What I found interesting about this conversation was the undercurrent of broad acceptance of varying beliefs, not all of them “politically correct,” let’s say. Germinal was published in 1885, The Jungle in 1906. The views of men toward women were those that existed before women were even allowed to vote, and the portrayals of those relationships, marriage especially, are not particularly progressive by today’s standards. Domestic abuse was deemed somewhat reasonable, wives were expected to tend the home, proprietorship of female relatives was prevalent, etc. Could a revolutionary today stand next to someone like this?

Though certainly not a foundation of comprehensive political clout, Cracked released a video recently that said no, they couldn’t. They use the example of Bernie Sanders campaigning for an anti-abortion Democrat in a mayoral election. Sanders’s view is that progress can only be made with a Democrat majority, regardless of any singular view of one of its members, and thus is criticized for essentially abandoning the purity that is necessary to advance the approved goals of progressive politics. Those who differ on an issue would sideline the entire movement. If enough compromises are made, for example with pro-lifers, then the majority on that one issue would be lost, and progress on women’s health would be lost along with it.

Then again, there are others who condemn revolutionary purists.

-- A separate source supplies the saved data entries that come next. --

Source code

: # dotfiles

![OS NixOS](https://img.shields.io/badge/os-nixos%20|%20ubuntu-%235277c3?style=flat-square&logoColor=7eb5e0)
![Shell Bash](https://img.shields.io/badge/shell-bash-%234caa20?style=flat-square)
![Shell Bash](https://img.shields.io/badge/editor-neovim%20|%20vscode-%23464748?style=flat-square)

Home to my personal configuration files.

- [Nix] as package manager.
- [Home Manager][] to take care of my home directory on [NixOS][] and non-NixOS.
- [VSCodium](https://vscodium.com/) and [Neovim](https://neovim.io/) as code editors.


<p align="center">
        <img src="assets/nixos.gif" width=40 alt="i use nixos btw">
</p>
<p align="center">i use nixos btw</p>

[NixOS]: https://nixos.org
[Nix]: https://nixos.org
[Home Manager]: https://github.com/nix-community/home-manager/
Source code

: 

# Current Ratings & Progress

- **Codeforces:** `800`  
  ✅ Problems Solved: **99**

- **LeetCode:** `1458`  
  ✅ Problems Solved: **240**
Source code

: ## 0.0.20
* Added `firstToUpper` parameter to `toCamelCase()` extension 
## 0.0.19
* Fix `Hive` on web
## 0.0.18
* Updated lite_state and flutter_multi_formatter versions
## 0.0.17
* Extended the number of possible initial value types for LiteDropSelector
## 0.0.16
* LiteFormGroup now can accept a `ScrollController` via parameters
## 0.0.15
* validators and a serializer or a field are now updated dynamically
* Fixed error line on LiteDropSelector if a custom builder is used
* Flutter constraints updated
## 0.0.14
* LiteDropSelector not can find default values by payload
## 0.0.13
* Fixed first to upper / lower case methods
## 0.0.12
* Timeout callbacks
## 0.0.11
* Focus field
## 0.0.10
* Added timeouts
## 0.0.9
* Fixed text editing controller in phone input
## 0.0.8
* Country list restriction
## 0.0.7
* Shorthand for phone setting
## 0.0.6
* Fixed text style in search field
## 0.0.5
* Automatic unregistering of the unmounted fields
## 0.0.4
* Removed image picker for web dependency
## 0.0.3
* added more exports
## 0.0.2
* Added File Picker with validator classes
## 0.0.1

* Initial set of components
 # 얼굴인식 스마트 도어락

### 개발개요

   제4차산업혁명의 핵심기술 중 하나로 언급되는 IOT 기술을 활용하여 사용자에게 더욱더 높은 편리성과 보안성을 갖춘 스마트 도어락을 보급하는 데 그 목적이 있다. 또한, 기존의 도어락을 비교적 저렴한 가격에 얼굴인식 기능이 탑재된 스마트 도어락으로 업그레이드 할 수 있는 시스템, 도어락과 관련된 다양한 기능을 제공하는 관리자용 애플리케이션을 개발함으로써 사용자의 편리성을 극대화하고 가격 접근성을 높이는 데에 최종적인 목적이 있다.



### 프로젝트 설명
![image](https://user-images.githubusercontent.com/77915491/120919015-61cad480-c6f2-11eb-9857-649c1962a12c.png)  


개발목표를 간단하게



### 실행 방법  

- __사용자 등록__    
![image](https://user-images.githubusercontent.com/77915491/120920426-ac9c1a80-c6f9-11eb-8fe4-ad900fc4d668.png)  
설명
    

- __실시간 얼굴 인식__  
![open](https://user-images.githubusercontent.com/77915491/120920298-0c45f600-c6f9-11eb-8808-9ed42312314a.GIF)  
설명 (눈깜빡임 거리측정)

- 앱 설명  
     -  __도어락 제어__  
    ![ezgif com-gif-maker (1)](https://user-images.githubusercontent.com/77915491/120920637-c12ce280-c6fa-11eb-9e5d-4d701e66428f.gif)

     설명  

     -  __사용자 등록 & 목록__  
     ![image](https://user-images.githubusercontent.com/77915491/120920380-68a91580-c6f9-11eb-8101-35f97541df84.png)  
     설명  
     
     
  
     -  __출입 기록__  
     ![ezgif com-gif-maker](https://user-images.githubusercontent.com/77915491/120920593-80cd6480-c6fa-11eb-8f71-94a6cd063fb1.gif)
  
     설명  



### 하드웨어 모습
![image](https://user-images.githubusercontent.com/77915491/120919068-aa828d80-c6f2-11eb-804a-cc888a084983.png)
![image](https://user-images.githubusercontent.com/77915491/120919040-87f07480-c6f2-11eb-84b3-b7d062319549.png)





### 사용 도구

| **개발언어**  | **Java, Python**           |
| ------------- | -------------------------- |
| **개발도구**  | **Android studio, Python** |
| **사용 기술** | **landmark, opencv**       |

According to this view, revolutionaries need to chill the fuck out and stop finding literally everything so “problematic” and focus on large issues rather than day to day minutia. Self-righteous shaming serves only to alienate those who might want to learn and grow within progressive movements, and dogmatic zealotry is quite frankly annoying in anyone, regardless of cause.

The Jungle and Germinal become relevant once more because one must ask where the balance lies between solidarity and purity? Could a feminist today stand next to an unapologetic wife beater in the cause of worker’s rights? If she stands with him, could he be expected to stand with her? Reciprocity in compromise ought to be expected, but certainly in this case it seems unlikely. And should it? Are all causes equally valid to the point where we should stand in solidarity with everyone? Alleged feminists attack Islam on the whole because they believe that it is oppressive to women, and justify attacks on the Middle East based on this premise; is that a proper ally within the feminist movement?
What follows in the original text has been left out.